Every entry must be output exactly as it is written.

- [Source texts of formatted documents]:
>>>>>

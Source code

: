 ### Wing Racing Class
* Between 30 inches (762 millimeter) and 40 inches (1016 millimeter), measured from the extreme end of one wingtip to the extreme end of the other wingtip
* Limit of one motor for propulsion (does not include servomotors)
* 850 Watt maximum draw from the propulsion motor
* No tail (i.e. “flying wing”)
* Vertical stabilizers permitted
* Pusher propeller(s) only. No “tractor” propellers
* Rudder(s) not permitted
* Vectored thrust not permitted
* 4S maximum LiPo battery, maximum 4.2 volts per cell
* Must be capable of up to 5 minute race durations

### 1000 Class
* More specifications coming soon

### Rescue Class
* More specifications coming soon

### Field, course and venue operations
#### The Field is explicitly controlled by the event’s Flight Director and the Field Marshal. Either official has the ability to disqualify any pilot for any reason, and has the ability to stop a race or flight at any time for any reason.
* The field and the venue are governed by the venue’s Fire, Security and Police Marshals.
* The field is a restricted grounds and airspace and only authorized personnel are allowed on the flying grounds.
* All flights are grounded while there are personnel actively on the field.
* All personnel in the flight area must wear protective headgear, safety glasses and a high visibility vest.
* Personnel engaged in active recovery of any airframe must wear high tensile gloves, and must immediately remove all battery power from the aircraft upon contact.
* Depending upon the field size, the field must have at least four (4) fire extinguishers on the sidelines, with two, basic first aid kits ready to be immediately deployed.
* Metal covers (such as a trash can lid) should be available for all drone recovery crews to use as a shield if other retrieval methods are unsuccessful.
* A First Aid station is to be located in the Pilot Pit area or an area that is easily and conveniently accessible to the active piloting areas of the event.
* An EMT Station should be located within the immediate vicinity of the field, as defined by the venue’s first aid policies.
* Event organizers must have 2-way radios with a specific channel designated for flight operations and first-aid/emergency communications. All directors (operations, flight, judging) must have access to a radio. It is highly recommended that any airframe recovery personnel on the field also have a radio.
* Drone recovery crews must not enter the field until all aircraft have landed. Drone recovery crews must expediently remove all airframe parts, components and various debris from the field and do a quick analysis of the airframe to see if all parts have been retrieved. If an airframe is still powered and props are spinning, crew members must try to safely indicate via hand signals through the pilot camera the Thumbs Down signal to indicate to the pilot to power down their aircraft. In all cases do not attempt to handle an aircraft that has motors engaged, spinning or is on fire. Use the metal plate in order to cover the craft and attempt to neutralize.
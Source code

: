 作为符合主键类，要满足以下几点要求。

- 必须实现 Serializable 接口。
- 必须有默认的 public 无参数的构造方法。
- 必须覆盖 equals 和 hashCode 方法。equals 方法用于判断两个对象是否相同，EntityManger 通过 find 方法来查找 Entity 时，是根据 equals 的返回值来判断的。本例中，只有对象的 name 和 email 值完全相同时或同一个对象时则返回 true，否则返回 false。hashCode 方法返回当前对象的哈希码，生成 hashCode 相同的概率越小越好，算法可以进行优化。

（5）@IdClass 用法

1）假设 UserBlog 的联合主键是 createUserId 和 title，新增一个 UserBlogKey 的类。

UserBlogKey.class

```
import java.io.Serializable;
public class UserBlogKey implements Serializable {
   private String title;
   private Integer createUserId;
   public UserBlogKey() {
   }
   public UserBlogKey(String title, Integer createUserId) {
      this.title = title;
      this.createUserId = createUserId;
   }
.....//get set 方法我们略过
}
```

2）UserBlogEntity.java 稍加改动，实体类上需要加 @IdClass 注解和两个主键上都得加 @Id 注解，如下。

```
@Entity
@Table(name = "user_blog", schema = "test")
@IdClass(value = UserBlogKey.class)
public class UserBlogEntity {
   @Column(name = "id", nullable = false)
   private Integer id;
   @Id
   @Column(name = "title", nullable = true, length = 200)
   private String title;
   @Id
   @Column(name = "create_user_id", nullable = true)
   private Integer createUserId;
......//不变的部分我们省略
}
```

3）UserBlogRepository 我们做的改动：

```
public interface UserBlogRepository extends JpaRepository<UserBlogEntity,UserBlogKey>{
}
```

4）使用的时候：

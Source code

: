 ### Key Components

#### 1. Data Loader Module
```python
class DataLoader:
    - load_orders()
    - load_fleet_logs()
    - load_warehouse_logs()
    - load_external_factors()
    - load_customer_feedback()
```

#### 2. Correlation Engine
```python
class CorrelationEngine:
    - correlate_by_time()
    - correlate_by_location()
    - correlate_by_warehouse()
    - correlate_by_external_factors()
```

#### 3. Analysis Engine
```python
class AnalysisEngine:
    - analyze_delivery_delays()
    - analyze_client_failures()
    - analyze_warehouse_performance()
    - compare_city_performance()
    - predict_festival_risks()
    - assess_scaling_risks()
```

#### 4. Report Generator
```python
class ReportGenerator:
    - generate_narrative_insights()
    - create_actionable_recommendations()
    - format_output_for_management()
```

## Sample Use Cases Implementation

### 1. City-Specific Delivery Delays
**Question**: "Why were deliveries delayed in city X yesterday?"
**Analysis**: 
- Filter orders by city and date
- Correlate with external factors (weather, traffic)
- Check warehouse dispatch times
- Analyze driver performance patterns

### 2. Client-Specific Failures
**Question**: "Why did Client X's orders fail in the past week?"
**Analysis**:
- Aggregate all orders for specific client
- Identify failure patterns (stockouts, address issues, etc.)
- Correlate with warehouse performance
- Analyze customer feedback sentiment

<<<<<

- [Answer below]:
Source code

: ### Wing Racing Class
* Between 30 inches (762 millimeter) and 40 inches (1016 millimeter), measured from the extreme end of one wingtip to the extreme end of the other wingtip
* Limit of one motor for propulsion (does not include servomotors)
* 850 Watt maximum draw from the propulsion motor
* No tail (i.e. “flying wing”)
* Vertical stabilizers permitted
* Pusher propeller(s) only. No “tractor” propellers
* Rudder(s) not permitted
* Vectored thrust not permitted
* 4S maximum LiPo battery, maximum 4.2 volts per cell
* Must be capable of up to 5 minute race durations

### 1000 Class
* More specifications coming soon

### Rescue Class
* More specifications coming soon

### Field, course and venue operations
#### The Field is explicitly controlled by the event’s Flight Director and the Field Marshal. Either official has the ability to disqualify any pilot for any reason, and has the ability to stop a race or flight at any time for any reason.
* The field and the venue are governed by the venue’s Fire, Security and Police Marshals.
* The field is a restricted grounds and airspace and only authorized personnel are allowed on the flying grounds.
* All flights are grounded while there are personnel actively on the field.
* All personnel in the flight area must wear protective headgear, safety glasses and a high visibility vest.
* Personnel engaged in active recovery of any airframe must wear high tensile gloves, and must immediately remove all battery power from the aircraft upon contact.
* Depending upon the field size, the field must have at least four (4) fire extinguishers on the sidelines, with two, basic first aid kits ready to be immediately deployed.
* Metal covers (such as a trash can lid) should be available for all drone recovery crews to use as a shield if other retrieval methods are unsuccessful.
* A First Aid station is to be located in the Pilot Pit area or an area that is easily and conveniently accessible to the active piloting areas of the event.
* An EMT Station should be located within the immediate vicinity of the field, as defined by the venue’s first aid policies.
* Event organizers must have 2-way radios with a specific channel designated for flight operations and first-aid/emergency communications. All directors (operations, flight, judging) must have access to a radio. It is highly recommended that any airframe recovery personnel on the field also have a radio.
* Drone recovery crews must not enter the field until all aircraft have landed. Drone recovery crews must expediently remove all airframe parts, components and various debris from the field and do a quick analysis of the airframe to see if all parts have been retrieved. If an airframe is still powered and props are spinning, crew members must try to safely indicate via hand signals through the pilot camera the Thumbs Down signal to indicate to the pilot to power down their aircraft. In all cases do not attempt to handle an aircraft that has motors engaged, spinning or is on fire. Use the metal plate in order to cover the craft and attempt to neutralize.
Source code

: 作为符合主键类，要满足以下几点要求。

- 必须实现 Serializable 接口。
- 必须有默认的 public 无参数的构造方法。
- 必须覆盖 equals 和 hashCode 方法。equals 方法用于判断两个对象是否相同，EntityManger 通过 find 方法来查找 Entity 时，是根据 equals 的返回值来判断的。本例中，只有对象的 name 和 email 值完全相同时或同一个对象时则返回 true，否则返回 false。hashCode 方法返回当前对象的哈希码，生成 hashCode 相同的概率越小越好，算法可以进行优化。

（5）@IdClass 用法

1）假设 UserBlog 的联合主键是 createUserId 和 title，新增一个 UserBlogKey 的类。

UserBlogKey.class

```
import java.io.Serializable;
public class UserBlogKey implements Serializable {
   private String title;
   private Integer createUserId;
   public UserBlogKey() {
   }
   public UserBlogKey(String title, Integer createUserId) {
      this.title = title;
      this.createUserId = createUserId;
   }
.....//get set 方法我们略过
}
```

2）UserBlogEntity.java 稍加改动，实体类上需要加 @IdClass 注解和两个主键上都得加 @Id 注解，如下。

```
@Entity
@Table(name = "user_blog", schema = "test")
@IdClass(value = UserBlogKey.class)
public class UserBlogEntity {
   @Column(name = "id", nullable = false)
   private Integer id;
   @Id
   @Column(name = "title", nullable = true, length = 200)
   private String title;
   @Id
   @Column(name = "create_user_id", nullable = true)
   private Integer createUserId;
......//不变的部分我们省略
}
```

3）UserBlogRepository 我们做的改动：

```
public interface UserBlogRepository extends JpaRepository<UserBlogEntity,UserBlogKey>{
}
```

4）使用的时候：

Source code

: ### Key Components

#### 1. Data Loader Module
```python
class DataLoader:
    - load_orders()
    - load_fleet_logs()
    - load_warehouse_logs()
    - load_external_factors()
    - load_customer_feedback()
```

#### 2. Correlation Engine
```python
class CorrelationEngine:
    - correlate_by_time()
    - correlate_by_location()
    - correlate_by_warehouse()
    - correlate_by_external_factors()
```

#### 3. Analysis Engine
```python
class AnalysisEngine:
    - analyze_delivery_delays()
    - analyze_client_failures()
    - analyze_warehouse_performance()
    - compare_city_performance()
    - predict_festival_risks()
    - assess_scaling_risks()
```

#### 4. Report Generator
```python
class ReportGenerator:
    - generate_narrative_insights()
    - create_actionable_recommendations()
    - format_output_for_management()
```

## Sample Use Cases Implementation

### 1. City-Specific Delivery Delays
**Question**: "Why were deliveries delayed in city X yesterday?"
**Analysis**: 
- Filter orders by city and date
- Correlate with external factors (weather, traffic)
- Check warehouse dispatch times
- Analyze driver performance patterns

### 2. Client-Specific Failures
**Question**: "Why did Client X's orders fail in the past week?"
**Analysis**:
- Aggregate all orders for specific client
- Identify failure patterns (stockouts, address issues, etc.)
- Correlate with warehouse performance
- Analyze customer feedback sentiment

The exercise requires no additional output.